A lesson learned the previous Saturday, when Brentford conceded two goals inside seven minutes before regrouping to thrash Blackburn Rovers, is fundamental: get your retaliation in first. When rugby legend Willie John McBride came up with the phrase he was advocating early physical response against a ferocious South African side, but just as effective was the Bees’ more cultivated interpretation: score two goals before they do.

Sergi Canos and Julian Jeanvier, each fed by Said Benrahma, duly obliged, leaving the visitors, who had more than held their own at The Hive, down, if not out. In fact, very much not out. Revitalised at the break, Barnet roared back to turn the second half into a contest almost as thrilling as the first encounter.

Their passion, if misdirected, was evident within minutes of the restart. A sliding tackle from the kamikaze school of football finesse felled Canos and sparked a melee involving a dozen or so players and stopped, as far as one could see, just short of fisticuffs. Referee Roger East dispensed cards like a Mississippi poker dealer but none of them red – having not issued one in his previous 17 matches this season, perhaps he didn’t want to spoil his record.

Tempers restored, Barnet continued at a lick and might well have halved the deficit when substitute Dan Sparkes, whose immaculate free kick was the best of the goals at The Hive, stepped up to take another. This time the ball flew narrowly over the bar. Nice try, but no cigar.

Brentford, meanwhile, still threatened – a goal-bound shot from the ever-hungry Maupay required a remarkable save by keeper Mark Cousins to keep it out – but such was Barnet’s spirit that Thomas Frank’s resistance to making wholesale changes to the side that beat Blackburn was fully vindicated. 

Maupay snatched his twentieth goal of the season when, fortuitously, Henrik Dalsgaard’s cross took a deflection that wrong-footed Cousins and fell at the Brentford striker’s feet, before Barnet won that cigar. The Bees’ defence had adopted, familiarly, the role of spectators as left-back David Tutonda collected Sparkes’ cross to turn smoothly and give Luke Daniels no chance.

Romaine Sayers, unfamiliarly, had a shot blocked and his follow-up scrambled away before ending up with his nose in the turf. He then gave way to Josh Dasilva in Frank’s third substitution, leaving Josh McEachran looking jaded, lonely and increasingly out-of-touch in midfield. Still, you can’t win ‘em all. 

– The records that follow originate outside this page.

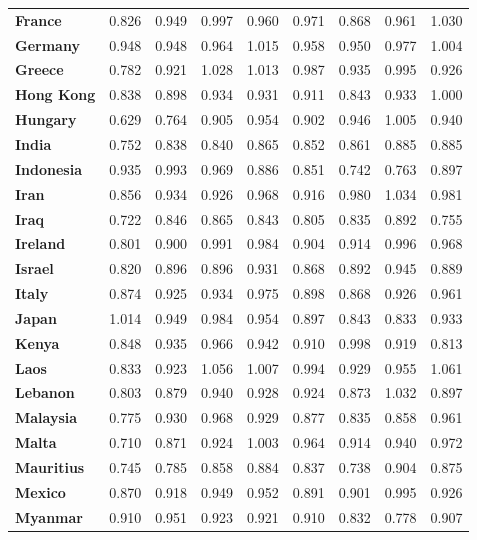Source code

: \begin{table}
{\begin{tabular}{lllllllll}
    \textbf{France} & 0.826 & 0.949 & 0.997 & 0.960 & 0.971 & 0.868 & 0.961 & 1.030 \\
    \textbf{Germany} & 0.948 & 0.948 & 0.964 & 1.015 & 0.958 & 0.950 & 0.977 & 1.004 \\
    \textbf{Greece} & 0.782 & 0.921 & 1.028 & 1.013 & 0.987 & 0.935 & 0.995 & 0.926 \\
    \textbf{Hong Kong} & 0.838 & 0.898 & 0.934 & 0.931 & 0.911 & 0.843 & 0.933 & 1.000 \\
    \textbf{Hungary} & 0.629 & 0.764 & 0.905 & 0.954 & 0.902 & 0.946 & 1.005 & 0.940 \\
    \textbf{India} & 0.752 & 0.838 & 0.840 & 0.865 & 0.852 & 0.861 & 0.885 & 0.885 \\
    \textbf{Indonesia} & 0.935 & 0.993 & 0.969 & 0.886 & 0.851 & 0.742 & 0.763 & 0.897 \\
    \textbf{Iran} & 0.856 & 0.934 & 0.926 & 0.968 & 0.916 & 0.980 & 1.034 & 0.981 \\
    \textbf{Iraq} & 0.722 & 0.846 & 0.865 & 0.843 & 0.805 & 0.835 & 0.892 & 0.755 \\
    \textbf{Ireland} & 0.801 & 0.900 & 0.991 & 0.984 & 0.904 & 0.914 & 0.996 & 0.968 \\
    \textbf{Israel} & 0.820 & 0.896 & 0.896 & 0.931 & 0.868 & 0.892 & 0.945 & 0.889 \\
    \textbf{Italy} & 0.874 & 0.925 & 0.934 & 0.975 & 0.898 & 0.868 & 0.926 & 0.961 \\
    \textbf{Japan} & 1.014 & 0.949 & 0.984 & 0.954 & 0.897 & 0.843 & 0.833 & 0.933 \\
    \textbf{Kenya} & 0.848 & 0.935 & 0.966 & 0.942 & 0.910 & 0.998 & 0.919 & 0.813 \\
    \textbf{Laos} & 0.833 & 0.923 & 1.056 & 1.007 & 0.994 & 0.929 & 0.955 & 1.061 \\
    \textbf{Lebanon} & 0.803 & 0.879 & 0.940 & 0.928 & 0.924 & 0.873 & 1.032 & 0.897 \\
    \textbf{Malaysia} & 0.775 & 0.930 & 0.968 & 0.929 & 0.877 & 0.835 & 0.858 & 0.961 \\
    \textbf{Malta} & 0.710 & 0.871 & 0.924 & 1.003 & 0.964 & 0.914 & 0.940 & 0.972 \\
    \textbf{Mauritius} & 0.745 & 0.785 & 0.858 & 0.884 & 0.837 & 0.738 & 0.904 & 0.875 \\
    \textbf{Mexico} & 0.870 & 0.918 & 0.949 & 0.952 & 0.891 & 0.901 & 0.995 & 0.926 \\
    \textbf{Myanmar} & 0.910 & 0.951 & 0.923 & 0.921 & 0.910 & 0.832 & 0.778 & 0.907 \\

\end{tabular}}
\end{table}
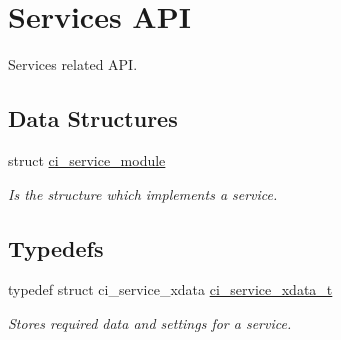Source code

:\hypertarget{group__SERVICES}{
\section{Services API}
\label{group__SERVICES}
}


Services related API.  
\subsection*{Data Structures}
\begin{DoxyCompactItemize}
\item 
struct \hyperlink{structci__service__module}{ci\_\-service\_\-module}
\begin{DoxyCompactList}\small\item\em Is the structure which implements a service. \item\end{DoxyCompactList}\end{DoxyCompactItemize}
\subsection*{Typedefs}
\begin{DoxyCompactItemize}
\item 
\hypertarget{group__SERVICES_ga033e7bb0a88b3619abbc17230ad98eb4}{
typedef struct ci\_\-service\_\-xdata \hyperlink{group__SERVICES_ga033e7bb0a88b3619abbc17230ad98eb4}{ci\_\-service\_\-xdata\_\-t}}
\label{group__SERVICES_ga033e7bb0a88b3619abbc17230ad98eb4}

\begin{DoxyCompactList}\small\item\em Stores required data and settings for a service. \item\end{DoxyCompactList}\end{DoxyCompactItemize}
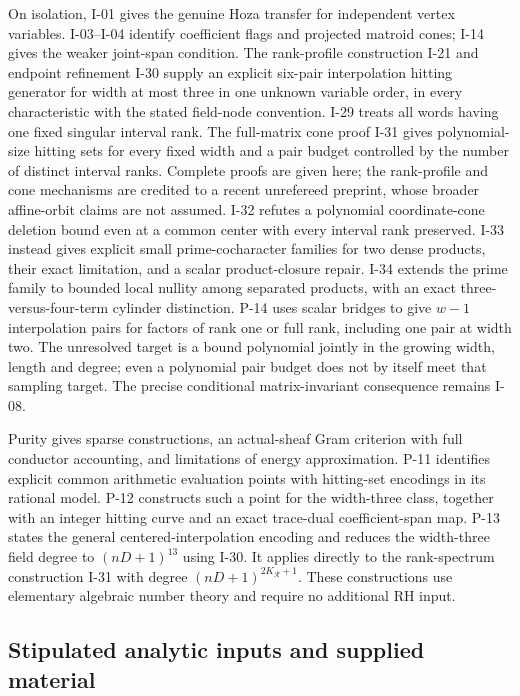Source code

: \documentclass[11pt,a4paper]{article}
\theoremstyle{definition}\newtheorem{definition}{Definition}
\begin{document}
On isolation, I-01 gives the genuine Hoza transfer for independent vertex variables. I-03--I-04 identify coefficient flags and projected matroid cones; I-14 gives the weaker joint-span condition. The rank-profile construction I-21 and endpoint refinement I-30 supply an explicit six-pair interpolation hitting generator for width at most three in one unknown variable order, in every characteristic with the stated field-node convention. I-29 treats all words having one fixed singular interval rank. The full-matrix cone proof I-31 gives polynomial-size hitting sets for every fixed width and a pair budget controlled by the number of distinct interval ranks. Complete proofs are given here; the rank-profile and cone mechanisms are credited to a recent unrefereed preprint, whose broader affine-orbit claims are not assumed. I-32 refutes a polynomial coordinate-cone deletion bound even at a common center with every interval rank preserved. I-33 instead gives explicit small prime-cocharacter families for two dense products, their exact limitation, and a scalar product-closure repair. I-34 extends the prime family to bounded local nullity among separated products, with an exact three-versus-four-term cylinder distinction. P-14 uses scalar bridges to give $w-1$ interpolation pairs for factors of rank one or full rank, including one pair at width two. The unresolved target is a bound polynomial jointly in the growing width, length and degree; even a polynomial pair budget does not by itself meet that sampling target. The precise conditional matrix-invariant consequence remains I-08.

Purity gives sparse constructions, an actual-sheaf Gram criterion with full conductor accounting, and limitations of energy approximation. P-11 identifies explicit common arithmetic evaluation points with hitting-set encodings in its rational model. P-12 constructs such a point for the width-three class, together with an integer hitting curve and an exact trace-dual coefficient-span map. P-13 states the general centered-interpolation encoding and reduces the width-three field degree to $(nD+1)^{13}$ using I-30. It applies directly to the rank-spectrum construction I-31 with degree $(nD+1)^{2K_{\mathcal R}+1}$. These constructions use elementary algebraic number theory and require no additional RH input.

\subsection{Stipulated analytic inputs and supplied material}
\end{document}
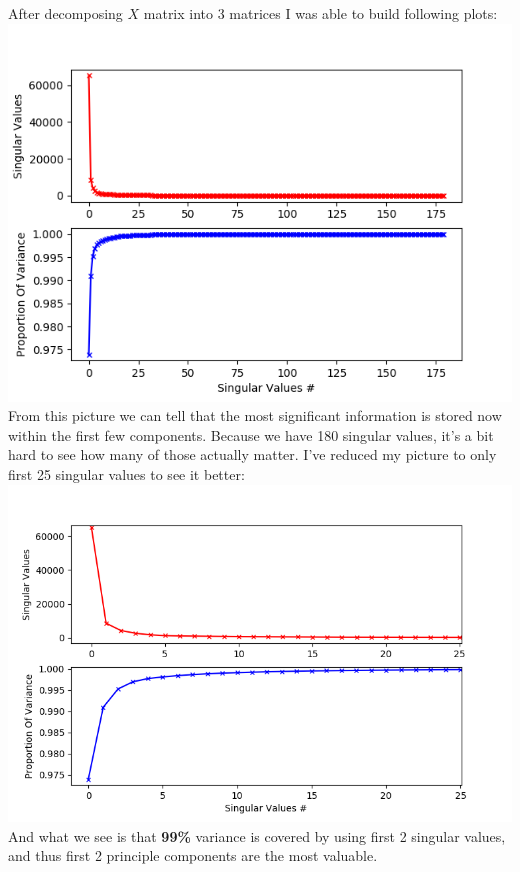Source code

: \documentclass[12pt, letterpaper]{article}
\begin{document}
\begin{enumerate}[label=\Roman*.]
	After decomposing  \(X\) matrix into 3 matrices I was able to build following plots:\\
	\includegraphics[scale=0.95]{scree.png} \\

	From this picture we can tell that the most significant information is stored now within the first few components. Because we have 180 singular values, it's a bit hard to see how many of those actually matter. I've reduced my picture to only first 25 singular values to see it better:\\
	\includegraphics[scale=0.8]{kpcs.png} \\
	
	And what we see is that {\bf 99\%} variance is covered by using first 2 singular values, and thus first 2 principle components are the most valuable. \\
	

\end{enumerate}
\end{document}

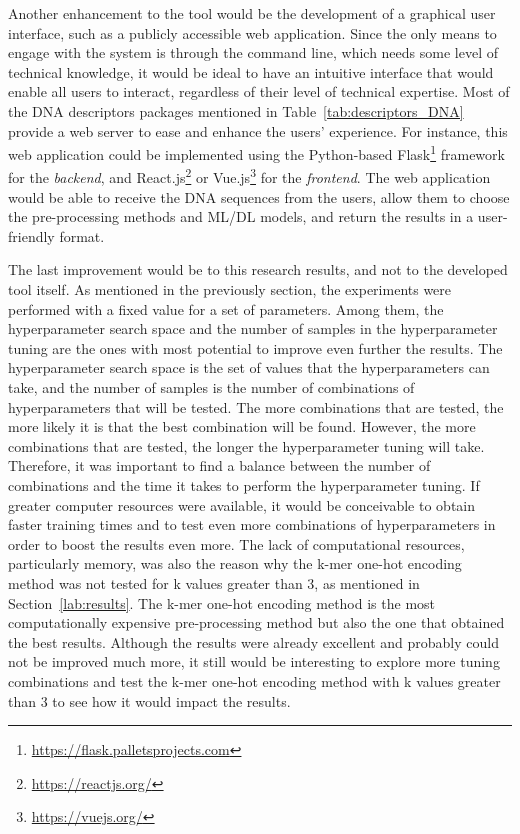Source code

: Another enhancement to the tool would be the development of a graphical user interface, such as a publicly accessible web application. Since the only means to engage with the system is through the command line, which needs some level of technical knowledge, it would be ideal to have an intuitive interface that would enable all users to interact, regardless of their level of technical expertise. Most of the \gls{DNA} descriptors packages mentioned in Table~\ref{tab:descriptors_DNA} provide a web server to ease and enhance the users' experience. For instance, this web application could be implemented using the Python-based Flask\footnote{\href{https://flask.palletsprojects.com/en/2.2.x/}{https://flask.palletsprojects.com}} framework for the \textit{backend}, and React.js\footnote{\href{https://reactjs.org/}{https://reactjs.org/}} or Vue.js\footnote{\href{https://vuejs.org/}{https://vuejs.org/}} for the \textit{frontend}. The web application would be able to receive the \gls{DNA} sequences from the users, allow them to choose the pre-processing methods and \gls{ML}/\gls{DL} models, and return the results in a user-friendly format.

The last improvement would be to this research results, and not to the developed tool itself. As mentioned in the previously section, the experiments were performed with a fixed value for a set of parameters. Among them, the hyperparameter search space and the number of samples in the hyperparameter tuning are the ones with most potential to improve even further the results. The hyperparameter search space is the set of values that the hyperparameters can take, and the number of samples is the number of combinations of hyperparameters that will be tested. The more combinations that are tested, the more likely it is that the best combination will be found. However, the more combinations that are tested, the longer the hyperparameter tuning will take. Therefore, it was important to find a balance between the number of combinations and the time it takes to perform the hyperparameter tuning. If greater computer resources were available, it would be conceivable to obtain faster training times and to test even more combinations of hyperparameters in order to boost the results even more. The lack of computational resources, particularly memory, was also the reason why the k-mer one-hot encoding method was not tested for k values greater than 3, as mentioned in Section~\ref{lab:results}. The k-mer one-hot encoding method is the most computationally expensive pre-processing method but also the one that obtained the best results. Although the results were already excellent and probably could not be improved much more, it still would be interesting to explore more tuning combinations and test the k-mer one-hot encoding method with k values greater than 3 to see how it would impact the results.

Frank’s introductions from the start into what was basically a first-team structure, both impressed. Mads Bech Sorensen, nervous as a kitten to begin with in defence, grew in stature by the minute, while Moses Odubajo – what a good decision it was to award him a contract when injury left him club-less – ran Barnet ragged as West London’s Bees extended their unbeaten run to ten. 

‘Job done,’ said Frank at the end of 120-plus minutes of typical Cup-tie football. ‘I’m immensely proud of how we conducted ourselves in the second half,’ said visiting manager Darren Currie, and he has every right to be. 

 SBarnet return to National League business while Brentford claim the glittering prize of a trip to Swansea, on a Sunday, when there will be severe rail disruption, for a 4pm kick-off dictated by TV coverage on… wait for it… BBC Wales. It will probably be raining, too.


‘Can’t wait,’ said my mate Charlie.


Brentford: Daniels, Konsa, Bech Sorensen, Dalsgaard, Odubajo, McEachran, Sawyers (sub Dasilva), Jeanvier, Canos, Maupay (Ogbene), Benrahma (Forss).

Barnet: Cousins, Alexander, Sweeney, Johnson (sub Boucard), Tutonda, Taylor, Robson, Fonguck (sub Sparkes), Mason-Clark, Coulthirst (Akinola), Elito.